气垫驳船型浮式风机平台及其水动力性能研究

The next large-scale exploitation of wind energy will gradually move to the seas with depths of 30-100m. But there is no conclusion so far about what kind of wind turbines is better to be employed in the seas with such water depths. Although the fixed-bottom wind turbine can work in waters with depths up to 50m, the cost of installation and maintenance will be high. Obviously the use of fixed-bottom wind turbine in more than 50m deep areas requires unacceptable costs. In contrast, the floating wind turbine can be assembled in the factory and towed to wind field and installation on site can be very easy and quick, or inversely can be towed back from wind field to the factory for maintenance. Therefore, the floating wind turbine is more competitive even at the 30-50m deep seas, let alone at deeper seas..Among the exiting floating wind turbines proposed, only the semi-submergible and barge (pontoon) type platforms are suitable for seas with depths of 30-100m. Compared with semi-submergible platforms, barge type platform has simpler structure and is more adaptable to different water depths, however, suffers larger seakeeping motions in waves. In order to improve the seakeeping performance of the barge platforms for offshore wind turbines, the present work proposes a concept that integrating air cushion surrounded by side walls into the bottom of the platform to reduce wave loads acting on the platforms and therefore their motions. Nonetheless, the involvement of air cushion makes a system of coupling between wave, air cushion, platform/turbine and mooring lines, and the existing numerical methods are unable to analyze and compute the wave loads and motion response of such a system. The key parts of this project are: ① to design an optimal air cushion supported barge platform for floating wind turbines; and ② to develop a numerical method for predicting the wave loads on and responses of the structures that involves solving the complex wave-air cushion-platform/turbine- mooring lines coupling system. The outcome of the project will lay a firm technical foundation for harnessing the wind energy in the seas of depth 30-100m.

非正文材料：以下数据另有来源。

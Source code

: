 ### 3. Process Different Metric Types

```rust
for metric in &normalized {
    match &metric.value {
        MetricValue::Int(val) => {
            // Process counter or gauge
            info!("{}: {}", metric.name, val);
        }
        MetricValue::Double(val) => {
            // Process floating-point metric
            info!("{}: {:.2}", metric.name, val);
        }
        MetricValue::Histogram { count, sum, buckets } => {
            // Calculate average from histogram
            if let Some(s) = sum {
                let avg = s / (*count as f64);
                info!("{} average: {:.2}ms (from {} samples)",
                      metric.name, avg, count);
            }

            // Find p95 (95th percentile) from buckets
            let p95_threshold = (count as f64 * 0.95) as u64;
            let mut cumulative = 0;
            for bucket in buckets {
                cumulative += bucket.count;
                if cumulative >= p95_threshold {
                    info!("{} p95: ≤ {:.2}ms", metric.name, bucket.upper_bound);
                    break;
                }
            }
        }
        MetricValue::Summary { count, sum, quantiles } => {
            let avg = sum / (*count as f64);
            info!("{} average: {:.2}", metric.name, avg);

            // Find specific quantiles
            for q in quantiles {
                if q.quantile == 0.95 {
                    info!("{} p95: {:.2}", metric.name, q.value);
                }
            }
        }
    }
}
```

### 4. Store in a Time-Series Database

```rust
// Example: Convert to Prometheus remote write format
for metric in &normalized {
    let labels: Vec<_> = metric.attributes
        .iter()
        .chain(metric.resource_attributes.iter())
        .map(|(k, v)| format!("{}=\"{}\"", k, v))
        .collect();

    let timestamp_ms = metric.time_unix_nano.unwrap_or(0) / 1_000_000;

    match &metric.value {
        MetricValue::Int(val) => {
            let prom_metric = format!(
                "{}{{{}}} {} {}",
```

海上风能的下一步大规模开发将转向30-100米水深海域。在这种海域用何种形式的风机还没有定论。虽然在30-50米海域可用固定式风机，但其安装和维修成本较高；在50米以上海域用固定式风机成本将更高。而浮式风机可以在厂内整体装配好后拖航到风场，也可以拖回维修，因而在30-50米的海域也有竞争力，更不用说在更深海域。在现有的海上浮式风机中，仅半潜型和驳船型风机可用于30-100米海域。与半潜型相比，驳船型结构更简单，水深适应性更强。不过，驳船型风机在波浪中的运动较为剧烈。为克服其缺点，本项目提出了利用气垫减小其运动。然而引入气垫会产生波浪-气垫-平台-风机-锚链的耦合复杂系统，使得无法用现有的计算方法对其载荷、运动响应进行计算和预报。因而本项目的主要研究工作就是：①研发合适的气垫驳船型浮式风机；②发展可以求解波浪-气垫-平台-风机-锚链相互耦合的方法，为开发30-100米海域的风能奠定技术基础。

驳船型结构更简单，水深适应性更强，但其在波浪中的运动较为剧烈。为克服其缺点，本项目设计了气垫驳船型浮式风机系统。针对设计的气垫驳船型浮式风机系统，本项目对其稳性进行了详细研究，并与Star-CCM+数值模拟结果进行了对比，二者吻合较好。为研究该气垫驳船型浮式风机系统的耐波性，本项目发展了求解波浪-气垫-平台-风机-锚链相互耦合的方法，同时，本项目也使用Star-CCM+软件计算了气垫驳船型浮式风机系统的全系统耦合响应。此外，本项目对气垫驳船型浮式风机系统进行了试验研究，根据升力相似理论重新设计了试验模型叶片，并在风洞中试验了该叶片风机模型的推力和扭矩特性。在此基础上，本项目在波浪水池中对该气垫驳船型浮式风机系统进行了风浪耦合试验。本项目的研究可以为开发30-100米海域的风能奠定技术基础。